══ Information given ══

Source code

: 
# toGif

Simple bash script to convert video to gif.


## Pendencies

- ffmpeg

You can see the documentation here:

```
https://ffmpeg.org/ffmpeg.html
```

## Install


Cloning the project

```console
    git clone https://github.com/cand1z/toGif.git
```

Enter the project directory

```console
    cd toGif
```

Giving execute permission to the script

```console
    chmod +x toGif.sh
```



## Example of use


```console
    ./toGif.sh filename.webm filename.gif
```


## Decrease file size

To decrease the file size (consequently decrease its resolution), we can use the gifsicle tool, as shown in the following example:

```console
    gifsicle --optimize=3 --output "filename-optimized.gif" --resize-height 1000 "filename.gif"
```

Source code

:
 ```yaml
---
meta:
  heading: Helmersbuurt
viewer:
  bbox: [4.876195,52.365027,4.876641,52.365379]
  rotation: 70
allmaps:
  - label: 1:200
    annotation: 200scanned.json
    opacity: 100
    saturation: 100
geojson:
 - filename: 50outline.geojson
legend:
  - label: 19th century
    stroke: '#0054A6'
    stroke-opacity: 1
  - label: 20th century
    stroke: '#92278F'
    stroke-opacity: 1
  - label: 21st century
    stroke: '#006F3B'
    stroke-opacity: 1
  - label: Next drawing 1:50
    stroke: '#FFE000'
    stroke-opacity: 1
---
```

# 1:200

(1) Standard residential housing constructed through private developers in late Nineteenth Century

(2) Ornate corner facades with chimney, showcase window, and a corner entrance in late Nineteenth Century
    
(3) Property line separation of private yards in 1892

═══

*Instructions to follow*
What is wanted is every line above, written out exactly.

*Output of the exercise*
Source code

: 
# toGif

Simple bash script to convert video to gif.


## Pendencies

- ffmpeg

You can see the documentation here:

```
https://ffmpeg.org/ffmpeg.html
```

## Install


Cloning the project

```console
    git clone https://github.com/cand1z/toGif.git
```

Enter the project directory

```console
    cd toGif
```

Giving execute permission to the script

```console
    chmod +x toGif.sh
```



## Example of use


```console
    ./toGif.sh filename.webm filename.gif
```


## Decrease file size

To decrease the file size (consequently decrease its resolution), we can use the gifsicle tool, as shown in the following example:

```console
    gifsicle --optimize=3 --output "filename-optimized.gif" --resize-height 1000 "filename.gif"
```

Source code

:
 ```yaml
---
meta:
  heading: Helmersbuurt
viewer:
  bbox: [4.876195,52.365027,4.876641,52.365379]
  rotation: 70
allmaps:
  - label: 1:200
    annotation: 200scanned.json
    opacity: 100
    saturation: 100
geojson:
 - filename: 50outline.geojson
legend:
  - label: 19th century
    stroke: '#0054A6'
    stroke-opacity: 1
  - label: 20th century
    stroke: '#92278F'
    stroke-opacity: 1
  - label: 21st century
    stroke: '#006F3B'
    stroke-opacity: 1
  - label: Next drawing 1:50
    stroke: '#FFE000'
    stroke-opacity: 1
---
```

# 1:200

(1) Standard residential housing constructed through private developers in late Nineteenth Century

(2) Ornate corner facades with chimney, showcase window, and a corner entrance in late Nineteenth Century
    
(3) Property line separation of private yards in 1892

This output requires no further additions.